Lohri, Makar Sankranti, Pongal & Bihu Celebrations Across India
Let’s take a look at how people celebrated the beginning of harvest season this year.
Makar Sankranti marks the end of the winter with the winter solstice and the start of longer days. It is known by various names in different parts of the country. Bonfires, an important part of the festivities, were lit as families danced to the tunes of famous festival songs.
People mark the occasion by offering prayers and paying obeisance to Surya bhagwaan (Sun God), seeking blessings for abundant harvest.
Makar Sankranti also known as Maghi, is a Hindu festival, which is celebrated across India in different cultural forms, with great devotion and fervour. The festival, which marks the start of longer days, is usually celebrated in the second week of January.

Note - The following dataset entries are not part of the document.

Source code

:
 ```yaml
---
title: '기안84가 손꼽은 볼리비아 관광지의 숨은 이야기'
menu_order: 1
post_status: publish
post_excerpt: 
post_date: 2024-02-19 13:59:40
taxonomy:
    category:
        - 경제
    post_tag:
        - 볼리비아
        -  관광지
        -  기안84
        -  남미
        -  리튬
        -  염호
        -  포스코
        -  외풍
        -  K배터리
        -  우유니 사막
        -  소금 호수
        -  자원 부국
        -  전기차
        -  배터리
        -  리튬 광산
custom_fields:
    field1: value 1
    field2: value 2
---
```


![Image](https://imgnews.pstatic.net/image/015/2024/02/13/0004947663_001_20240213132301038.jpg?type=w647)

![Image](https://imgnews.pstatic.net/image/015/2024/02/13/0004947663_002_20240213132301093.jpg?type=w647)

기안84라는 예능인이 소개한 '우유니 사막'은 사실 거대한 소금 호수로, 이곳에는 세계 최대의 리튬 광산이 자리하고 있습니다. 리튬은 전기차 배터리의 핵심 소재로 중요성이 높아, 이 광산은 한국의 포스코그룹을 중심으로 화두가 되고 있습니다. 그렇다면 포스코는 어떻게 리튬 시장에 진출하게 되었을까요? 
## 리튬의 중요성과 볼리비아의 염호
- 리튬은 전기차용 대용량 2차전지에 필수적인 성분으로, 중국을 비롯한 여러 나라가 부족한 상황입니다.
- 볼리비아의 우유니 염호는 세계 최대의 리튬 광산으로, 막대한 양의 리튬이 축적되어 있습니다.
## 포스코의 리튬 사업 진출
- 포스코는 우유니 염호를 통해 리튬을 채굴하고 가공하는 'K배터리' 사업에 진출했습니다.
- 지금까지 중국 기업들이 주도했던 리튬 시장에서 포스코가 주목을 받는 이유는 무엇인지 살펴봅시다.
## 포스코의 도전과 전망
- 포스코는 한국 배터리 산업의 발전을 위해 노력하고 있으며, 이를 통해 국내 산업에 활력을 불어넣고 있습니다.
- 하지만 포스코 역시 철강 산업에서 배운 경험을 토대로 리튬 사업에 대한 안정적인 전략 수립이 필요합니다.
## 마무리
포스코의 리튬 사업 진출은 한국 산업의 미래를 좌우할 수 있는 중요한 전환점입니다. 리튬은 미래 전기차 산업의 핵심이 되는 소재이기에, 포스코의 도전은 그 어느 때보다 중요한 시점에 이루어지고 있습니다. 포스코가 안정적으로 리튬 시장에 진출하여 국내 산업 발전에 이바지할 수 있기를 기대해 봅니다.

The harvest festival of Pongal is celebrated with enthusiasm across Tamil Nadu and neighbouring Puducherry, with the celebrations also marking the onset of the Tamil month of 'Thai', seen as a harbinger of good times.
It is a four-day harvest festival celebrated with great zeal in southern parts of the country, especially in Tamil Nadu.
People celebrate the festival by donning new clothes and preparing sweet rice of 'pongal' in the 'pongal panai' (pongal pot), buy sugarcane and offer prayers amid traditional chants of 'Pongal-o-Pongal' that symbolises growth and prosperity.
'Magh Bihu' is when the annual harvest takes place in Assam. People celebrate Rongali Bihu to mark the beginning of the Assamese new year and the end of the harvest season.
Younger people visit elders in the family and seek their blessings. Elders give Bihuwan – the traditional Assamese towel known as gamocha – and bless the younger lot for good health and prosperity.